→ STUDY MATERIAL:

_ _ _ _ _

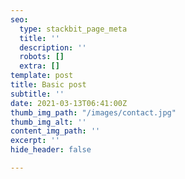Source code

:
 ```yaml
---
seo:
  type: stackbit_page_meta
  title: ''
  description: ''
  robots: []
  extra: []
template: post
title: Basic post
subtitle: ''
date: 2021-03-13T06:41:00Z
thumb_img_path: "/images/contact.jpg"
thumb_img_alt: ''
content_img_path: ''
excerpt: ''
hide_header: false

---
```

_ _ _ _ _

→ ABOUT THIS EXERCISE: Type the lines above out again exactly as they appear, skipping every picture.

→ EXERCISE RESPONSE:
Source code

:
 ```yaml
---
seo:
  type: stackbit_page_meta
  title: ''
  description: ''
  robots: []
  extra: []
template: post
title: Basic post
subtitle: ''
date: 2021-03-13T06:41:00Z
thumb_img_path: "/images/contact.jpg"
thumb_img_alt: ''
content_img_path: ''
excerpt: ''
hide_header: false

---
```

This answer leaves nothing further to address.